What are the current problems involving stem cell usage? -^-

1. Imprinted Genes.
Sperm and eggs each contain certain genes that carry an "imprint" identifying them later in the fertilized egg as being derived from the father or mother respectively. Creating an egg with a nucleus taken from an adult cell may not allow a proper pattern of imprinting to be established. When the diploid adult nucleus is inserted into the enucleated egg (at least those of sheep and mice), the new nucleus becomes "reprogrammed". What reprogramming actually means still must be learned, but perhaps it involves the proper methylation and demethylation of imprinted genes. For example, the inactive X chromosome in adult female cells must be reactivated in the egg, and this actually seems to happen.

2. Aneuploidy.
In primates (in contrast to sheep, cattle, and mice), the process of removing the resident nucleus causes molecules associated with the centrosome to be lost as well. Although injecting a donor nucleus allows mitosis to begin, spindle formation may be disrupted, and the resulting cells fail to get the correct complement of chromosomes (aneuploidy).

3. Somatic Mutations.
This procedure also raises the spectre of amplifying the effect(s) of somatic mutations. In other words, mutations that might be well-tolerated in a single somatic cell of the adult (used to provide the nucleus) might well turn out to be quite harmful when they become replicated in a clone of cells injected later into the patient.

4. Political Controversy.
A universal stem cell treatment (which is often called "therapeutic cloning" even though no new individual is produced) uses a cultured blastocyst that can serve as a source of embryonic stem cells. But that same blastocyst could theoretically be implanted in a human uterus and develop into a baby that was genetically identical to the donor of the nucleus. In this way, a human would be cloned. And in fact, Dolly and other animals are now routinely cloned this way. It is seen as unethical to produce, culture and use such stem cells for therapeutic purposes, since the cells are a theoretical form of human life.

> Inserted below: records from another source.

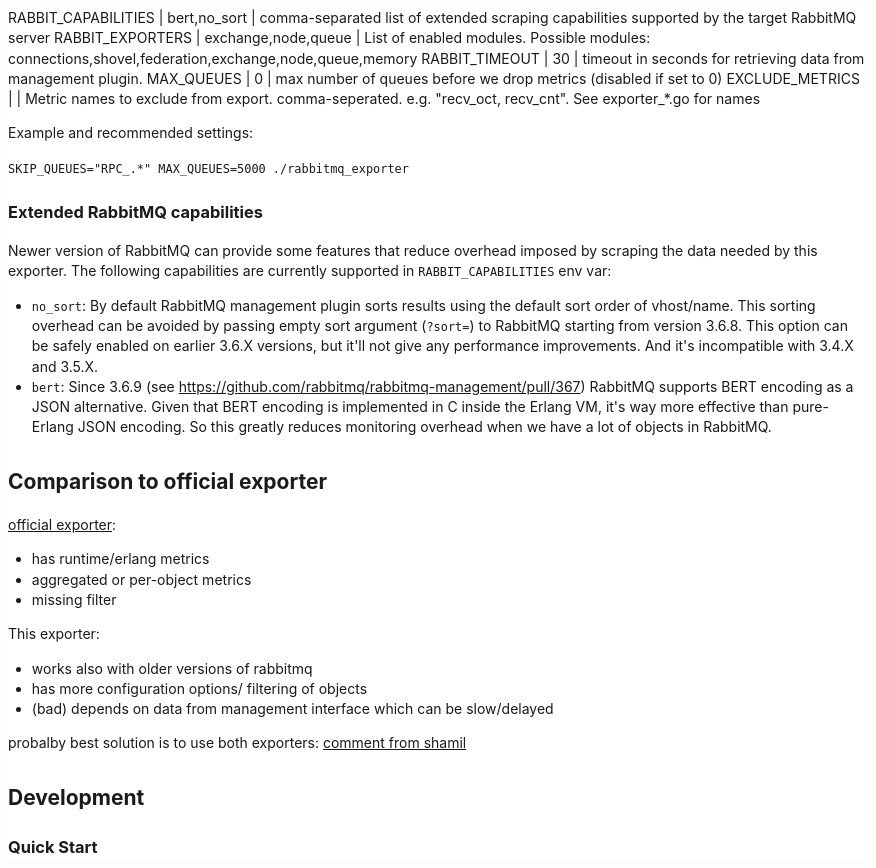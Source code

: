 RABBIT_CAPABILITIES | bert,no_sort | comma-separated list of extended scraping capabilities supported by the target RabbitMQ server
RABBIT_EXPORTERS | exchange,node,queue | List of enabled modules. Possible modules: connections,shovel,federation,exchange,node,queue,memory
RABBIT_TIMEOUT | 30 | timeout in seconds for retrieving data from management plugin.
MAX_QUEUES | 0 | max number of queues before we drop metrics (disabled if set to 0)
EXCLUDE_METRICS | | Metric names to exclude from export. comma-seperated. e.g. "recv_oct, recv_cnt". See exporter_*.go for names

Example and recommended settings:

    SKIP_QUEUES="RPC_.*" MAX_QUEUES=5000 ./rabbitmq_exporter

### Extended RabbitMQ capabilities

Newer version of RabbitMQ can provide some features that reduce
overhead imposed by scraping the data needed by this exporter. The
following capabilities are currently supported in
`RABBIT_CAPABILITIES` env var:

* `no_sort`: By default RabbitMQ management plugin sorts results using
  the default sort order of vhost/name. This sorting overhead can be
  avoided by passing empty sort argument (`?sort=`) to RabbitMQ
  starting from version 3.6.8. This option can be safely enabled on
  earlier 3.6.X versions, but it'll not give any performance
  improvements. And it's incompatible with 3.4.X and 3.5.X.
* `bert`: Since 3.6.9 (see
   <https://github.com/rabbitmq/rabbitmq-management/pull/367>) RabbitMQ
   supports BERT encoding as a JSON alternative. Given that BERT
   encoding is implemented in C inside the Erlang VM, it's way more
   effective than pure-Erlang JSON encoding. So this greatly reduces
   monitoring overhead when we have a lot of objects in RabbitMQ.

## Comparison to official exporter

[official exporter](https://www.rabbitmq.com/prometheus.html):

- has runtime/erlang metrics
- aggregated or per-object metrics
- missing filter

This exporter:

- works also with older versions of rabbitmq
- has more configuration options/ filtering of objects
- (bad) depends on data from management interface which can be slow/delayed

probalby best solution is to use both exporters:
[comment from shamil](https://github.com/kbudde/rabbitmq_exporter/issues/156#issuecomment-631979910)

## Development

### Quick Start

For many medical problems there is no possibility to isolate stem cells from the diseased patient and cells from a donor (fetal cells) must be used. If embryonic cells are not allowed to be used for human stem cell therapy then adult donor cells could be used. These, however, face the threat of rejection by the immune system of the patient. One way to avoid the problem of rejection is to use stem cells that are genetically identical to the host. Somatic-cell nuclear transfer may be a solution to this problem that is subject of current research. In this technique the use of fetal cells would not be necessary:

- A human egg has its own nucleus removed and is replaced by a nucleus taken from a somatic (e.g., skin) cell of the patient. The now-diploid egg is allowed to develop in culture to the blastocyst stage when embryonic stem cells can be harvested and grown up in culture. When they have acquired the desired properties, they can be implanted in the patient with no fear of rejection.

The spectre of the procedures are so abhorrent to many that they would like to see such therapies banned despite their promise for helping humans. In fact, many are so strongly opposed to using human blastocysts - even when produced by nuclear transfer - that they would like to limit stem cell research to adult stem cells (even though these are only multipotent).

Two possible solutions have so far been demonstrated only in mice:

- Embryonic stem cells can be derived from a single cell removed from an 8-cell morula. We know that, in humans, removing a single cell from the morula does not destroy it: the remaing cells can develop into a blastocyst, implant, and develop into a healthy baby.

- In altered nuclear transfer (a modified version of somatic-cell nuclear transfer) a gene necessary for later implantation is turned off (by RNA interference) in the donor nucleus before the nucleus is inserted into the egg. The blastocyst that develops i) has a defective trophoblast that cannot implant in a uterus; ii) but the cells of the inner cell mass are still capable of developing into cultures of embryonic stem cells. (The gene encoding the interfering RNA can then be removed using a special technique.) If these procedures work in humans, neither would involve the destruction of a potential human life.